| Conventional real estate marketing and sales techniques have been used successfully for years. Time-tested and proven effective. But with that comes a few drawbacks in the process. Whether a property owner calls on the services of a real estate agent or decides to market it themselves, the process remains the same. The property is offered to the public for sale and the waiting game begins...
Waiting for that one ready, willing and able buyer to come along may mean months, even years. Especially today. In a market with low demand working against high supply, even fairly priced properties can get lost in the shuffle.
Today's seller will probably experience few showings and even fewer offers. Those fortunate enough to receive an acceptable offer may be inundated by multiple buyer contingencies, seemingly endless demands and/or concessions and then find themselves in an escrow that may never close.

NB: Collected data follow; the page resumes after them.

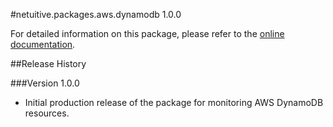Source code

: #netuitive.packages.aws.dynamodb 1.0.0

For detailed information on this package, please refer to the [online documentation](https://help.app.netuitive.com/Content/Misc/Datasources/AWS/new_aws_datasource.htm).

##Release History

###Version 1.0.0

* Initial production release of the package for monitoring AWS DynamoDB resources.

A common occurrence in today's market: Seller and agent review the market analysis for the property, they both recognize where the property will most likely sell at, and then they list at a higher price. Why? First, human nature dictates that their property is special and worth more than the comparables. Secondly, sellers realize that they need "room for negotiations" and build that into the asking price. Six months and three price reductions later, the property is still available for sale.
During those six months, buyers compared their property against others in the same price range. While this seller was chasing the market with renewed hopes and price reductions, those buyers were closing escrow with sellers who understood that time is money and recognized fair market value as a reasonable expectation.
Most realize that a decrease in value will decrease net proceeds. But the hidden costs of NOT selling, over time, can be just as significant. You cannot control the market but you can this. Assume you've owned your home for a couple of years, have a $200,000 mortgage and have it listed for $300,000. A buyer offers $275,000 which you decline. Six frustrating months later the same buyer offers $275,000 and you accept. Aside from the obvious six months, what did you really lose?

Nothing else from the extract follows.